Final answer:
The subject is constructing a Huffman tree for given integers and their occurrences, determining the Huffman codes, and also creating a histogram using intervals and graphing appropriately.
Step-by-step explanation:
Constructing the Huffman Tree
To construct the Huffman tree for the given integers, first list them with their occurrences:
- 82 - 416
- 664 - 97
- 327 - 212
- 349 - 509
- 423 - 446
- 389 - 74
Next, start by combining the two integers with the lowest occurrences, which are 389 and 664. Continue combining the trees with the lowest total occurrences, creating a binary tree where each parent node is the sum of its child nodes' occurrences, until there is only one tree remaining, which represents the Huffman tree. The Huffman code for each integer is determined by the path from the root of the tree to the integer; a left turn corresponds to a '0' and a right turn corresponds to a '1'.
Huffman Codes
The Huffman codes for the integers can be found by reading the paths from the root of the Huffman tree to each corresponding leaf (integer).

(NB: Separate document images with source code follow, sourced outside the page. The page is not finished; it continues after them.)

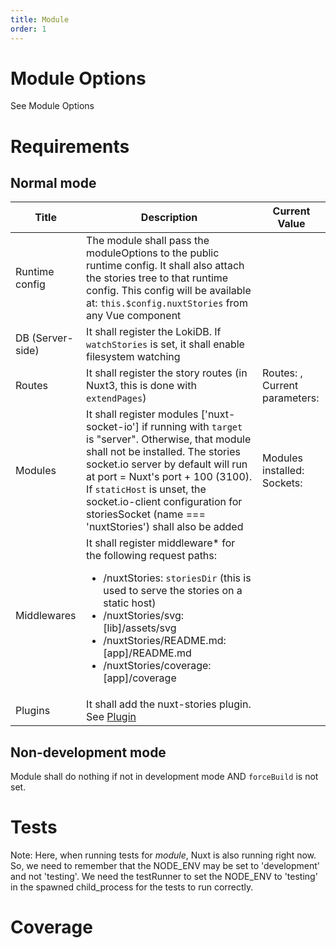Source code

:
 ```yaml
---
title: Module
order: 1
---
```


# Module Options

See <RouterLink to="/stories/en/Documentation/Configuration#module-options">Module Options</RouterLink>

# Requirements

## Normal mode

| Title | Description | Current Value |
| --- | --- | --- |
| Runtime config | The module shall pass the moduleOptions to the public runtime config. It shall also attach the stories tree to that runtime config. This config will be available at: `this.$config.nuxtStories` from any Vue component | <json :data="$config.nuxtStories" :deep="1" /> |
| DB (Server-side) | It shall register the LokiDB. If `watchStories` is set, it shall enable filesystem watching | |
| Routes | It shall register the story routes (in Nuxt3, this is done with `extendPages`) | Routes: <json :data="$config.nuxtStories.routes" />, Current parameters: <json :data="$route.params" /> |
| Modules | It shall register modules ['nuxt-socket-io'] if running with `target` is "server". Otherwise, that module shall not be installed. The stories socket.io server by default will run at port = Nuxt's port + 100 (3100). If `staticHost` is unset, the socket.io-client configuration for storiesSocket (name === 'nuxtStories') shall also be added | Modules installed: <json :data="$config.nuxtStories.modulesAdded" /><br/>Sockets: <json  :data="$config.nuxtSocketIO" /> |
| Middlewares | It shall register middleware* for the following request paths: <ul><li>/nuxtStories: `storiesDir` (this is used to serve the stories on a static host) </li><li>/nuxtStories/svg: [lib]/assets/svg</li><li>/nuxtStories/README.md: [app]/README.md </li><li>/nuxtStories/coverage: [app]/coverage</li></ul> | <json :data="$config.nuxtStories.middlewares" /> |
| Plugins | It shall add the nuxt-stories plugin. See [Plugin](./Plugin) |  |

## Non-development mode

Module shall do nothing if not in development mode AND `forceBuild` is not set.

 # Tests

<TestRunner testFile="test/specs/Module.spec.js" />

Note: Here, when running tests for *module*, Nuxt is also running right now. So, we need to remember that the NODE_ENV may be set to 'development' and not 'testing'. We need the testRunner to set the NODE_ENV to 'testing' in the spawned child_process for the tests to run correctly.

# Coverage

<TestCoverage file="lib/module.js" />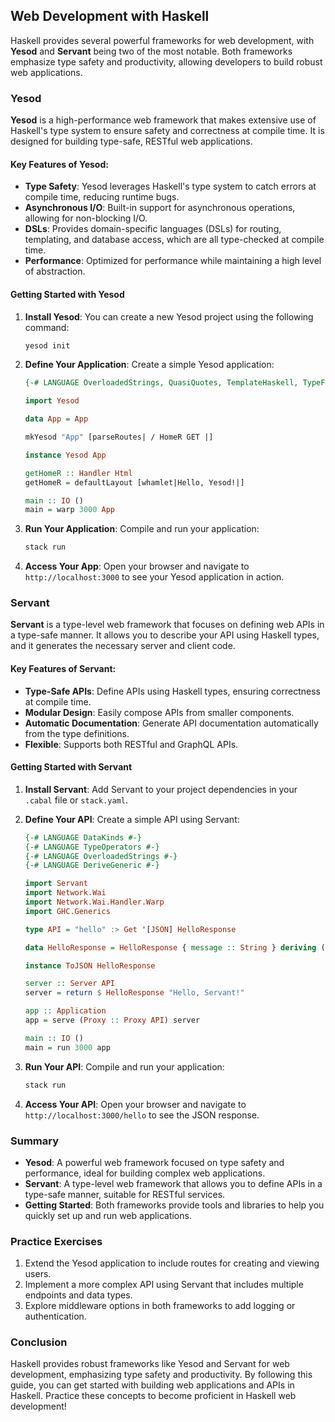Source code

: ## Web Development with Haskell

Haskell provides several powerful frameworks for web development, with **Yesod** and **Servant** being two of the most notable. Both frameworks emphasize type safety and productivity, allowing developers to build robust web applications.

### Yesod

**Yesod** is a high-performance web framework that makes extensive use of Haskell's type system to ensure safety and correctness at compile time. It is designed for building type-safe, RESTful web applications.

#### Key Features of Yesod:

- **Type Safety**: Yesod leverages Haskell's type system to catch errors at compile time, reducing runtime bugs.
- **Asynchronous I/O**: Built-in support for asynchronous operations, allowing for non-blocking I/O.
- **DSLs**: Provides domain-specific languages (DSLs) for routing, templating, and database access, which are all type-checked at compile time.
- **Performance**: Optimized for performance while maintaining a high level of abstraction.

#### Getting Started with Yesod

1. **Install Yesod**: You can create a new Yesod project using the following command:

   ```bash
   yesod init
   ```

2. **Define Your Application**: Create a simple Yesod application:

   ```haskell
   {-# LANGUAGE OverloadedStrings, QuasiQuotes, TemplateHaskell, TypeFamilies #-}

   import Yesod

   data App = App

   mkYesod "App" [parseRoutes| / HomeR GET |]

   instance Yesod App

   getHomeR :: Handler Html
   getHomeR = defaultLayout [whamlet|Hello, Yesod!|]

   main :: IO ()
   main = warp 3000 App
   ```

3. **Run Your Application**: Compile and run your application:

   ```bash
   stack run
   ```

4. **Access Your App**: Open your browser and navigate to `http://localhost:3000` to see your Yesod application in action.

### Servant

**Servant** is a type-level web framework that focuses on defining web APIs in a type-safe manner. It allows you to describe your API using Haskell types, and it generates the necessary server and client code.

#### Key Features of Servant:

- **Type-Safe APIs**: Define APIs using Haskell types, ensuring correctness at compile time.
- **Modular Design**: Easily compose APIs from smaller components.
- **Automatic Documentation**: Generate API documentation automatically from the type definitions.
- **Flexible**: Supports both RESTful and GraphQL APIs.

#### Getting Started with Servant

1. **Install Servant**: Add Servant to your project dependencies in your `.cabal` file or `stack.yaml`.

2. **Define Your API**: Create a simple API using Servant:

   ```haskell
   {-# LANGUAGE DataKinds #-}
   {-# LANGUAGE TypeOperators #-}
   {-# LANGUAGE OverloadedStrings #-}
   {-# LANGUAGE DeriveGeneric #-}

   import Servant
   import Network.Wai
   import Network.Wai.Handler.Warp
   import GHC.Generics

   type API = "hello" :> Get '[JSON] HelloResponse

   data HelloResponse = HelloResponse { message :: String } deriving (Generic)

   instance ToJSON HelloResponse

   server :: Server API
   server = return $ HelloResponse "Hello, Servant!"

   app :: Application
   app = serve (Proxy :: Proxy API) server

   main :: IO ()
   main = run 3000 app
   ```

3. **Run Your API**: Compile and run your application:

   ```bash
   stack run
   ```

4. **Access Your API**: Open your browser and navigate to `http://localhost:3000/hello` to see the JSON response.

### Summary

- **Yesod**: A powerful web framework focused on type safety and performance, ideal for building complex web applications.
- **Servant**: A type-level web framework that allows you to define APIs in a type-safe manner, suitable for RESTful services.
- **Getting Started**: Both frameworks provide tools and libraries to help you quickly set up and run web applications.

### Practice Exercises

1. Extend the Yesod application to include routes for creating and viewing users.
2. Implement a more complex API using Servant that includes multiple endpoints and data types.
3. Explore middleware options in both frameworks to add logging or authentication.

### Conclusion

Haskell provides robust frameworks like Yesod and Servant for web development, emphasizing type safety and productivity. By following this guide, you can get started with building web applications and APIs in Haskell. Practice these concepts to become proficient in Haskell web development!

For instance, if the path to the integer '82' is left, left, right; its Huffman code would be '001'.
Constructing a Histogram
To create a histogram based on a set of data values, divide the range of your data into equal intervals and count how many data points fall into each interval. Then, draw a bar for each interval on a graph with the height of the bar representing the number of data points in that interval. Make sure to use a ruler and pencil for accuracy and scale the axes properly.